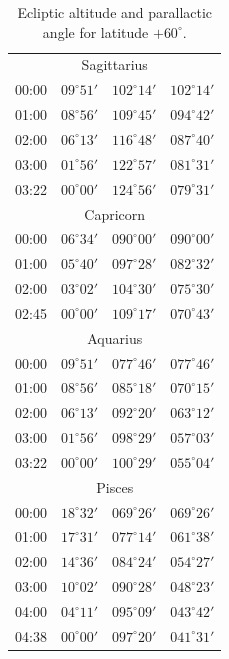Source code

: \begin{table}[!h]
\begin{Parallel}{}{}
{{\begin{tabular}{l|lll}
\multicolumn{4}{c}{Sagittarius}\\
00:00 & $09^\circ 51'$ & $102^\circ 14'$& $102^\circ 14'$ \\
01:00 & $08^\circ 56'$ & $109^\circ 45'$& $094^\circ 42'$ \\
02:00 & $06^\circ 13'$ & $116^\circ 48'$& $087^\circ 40'$ \\
03:00 & $01^\circ 56'$ & $122^\circ 57'$& $081^\circ 31'$ \\
03:22 & $00^\circ 00'$ & $124^\circ 56'$& $079^\circ 31'$ \\
\multicolumn{4}{c}{Capricorn}\\
00:00 & $06^\circ 34'$ & $090^\circ 00'$& $090^\circ 00'$ \\
01:00 & $05^\circ 40'$ & $097^\circ 28'$& $082^\circ 32'$ \\
02:00 & $03^\circ 02'$ & $104^\circ 30'$& $075^\circ 30'$ \\
02:45 & $00^\circ 00'$ & $109^\circ 17'$& $070^\circ 43'$ \\
\multicolumn{4}{c}{Aquarius}\\
00:00 & $09^\circ 51'$ & $077^\circ 46'$& $077^\circ 46'$ \\
01:00 & $08^\circ 56'$ & $085^\circ 18'$& $070^\circ 15'$ \\
02:00 & $06^\circ 13'$ & $092^\circ 20'$& $063^\circ 12'$ \\
03:00 & $01^\circ 56'$ & $098^\circ 29'$& $057^\circ 03'$ \\
03:22 & $00^\circ 00'$ & $100^\circ 29'$& $055^\circ 04'$ \\
\multicolumn{4}{c}{Pisces}\\
00:00 & $18^\circ 32'$ & $069^\circ 26'$& $069^\circ 26'$ \\
01:00 & $17^\circ 31'$ & $077^\circ 14'$& $061^\circ 38'$ \\
02:00 & $14^\circ 36'$ & $084^\circ 24'$& $054^\circ 27'$ \\
03:00 & $10^\circ 02'$ & $090^\circ 28'$& $048^\circ 23'$ \\
04:00 & $04^\circ 11'$ & $095^\circ 09'$& $043^\circ 42'$ \\
04:38 & $00^\circ 00'$ & $097^\circ 20'$& $041^\circ 31'$ \\
\end{tabular}
}}
\end{Parallel}
\caption{Ecliptic altitude and parallactic angle for latitude $+60^\circ$.}
\end{table}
* * * * * * *
Prompt — Omit the pictures, then give all the lines above again exactly.

Task solution —
Source code

: \begin{table}[!h]
\begin{Parallel}{}{}
{{\begin{tabular}{l|lll}
\multicolumn{4}{c}{Sagittarius}\\
00:00 & $09^\circ 51'$ & $102^\circ 14'$& $102^\circ 14'$ \\
01:00 & $08^\circ 56'$ & $109^\circ 45'$& $094^\circ 42'$ \\
02:00 & $06^\circ 13'$ & $116^\circ 48'$& $087^\circ 40'$ \\
03:00 & $01^\circ 56'$ & $122^\circ 57'$& $081^\circ 31'$ \\
03:22 & $00^\circ 00'$ & $124^\circ 56'$& $079^\circ 31'$ \\
\multicolumn{4}{c}{Capricorn}\\
00:00 & $06^\circ 34'$ & $090^\circ 00'$& $090^\circ 00'$ \\
01:00 & $05^\circ 40'$ & $097^\circ 28'$& $082^\circ 32'$ \\
02:00 & $03^\circ 02'$ & $104^\circ 30'$& $075^\circ 30'$ \\
02:45 & $00^\circ 00'$ & $109^\circ 17'$& $070^\circ 43'$ \\
\multicolumn{4}{c}{Aquarius}\\
00:00 & $09^\circ 51'$ & $077^\circ 46'$& $077^\circ 46'$ \\
01:00 & $08^\circ 56'$ & $085^\circ 18'$& $070^\circ 15'$ \\
02:00 & $06^\circ 13'$ & $092^\circ 20'$& $063^\circ 12'$ \\
03:00 & $01^\circ 56'$ & $098^\circ 29'$& $057^\circ 03'$ \\
03:22 & $00^\circ 00'$ & $100^\circ 29'$& $055^\circ 04'$ \\
\multicolumn{4}{c}{Pisces}\\
00:00 & $18^\circ 32'$ & $069^\circ 26'$& $069^\circ 26'$ \\
01:00 & $17^\circ 31'$ & $077^\circ 14'$& $061^\circ 38'$ \\
02:00 & $14^\circ 36'$ & $084^\circ 24'$& $054^\circ 27'$ \\
03:00 & $10^\circ 02'$ & $090^\circ 28'$& $048^\circ 23'$ \\
04:00 & $04^\circ 11'$ & $095^\circ 09'$& $043^\circ 42'$ \\
04:38 & $00^\circ 00'$ & $097^\circ 20'$& $041^\circ 31'$ \\
\end{tabular}
}}
\end{Parallel}
\caption{Ecliptic altitude and parallactic angle for latitude $+60^\circ$.}
\end{table}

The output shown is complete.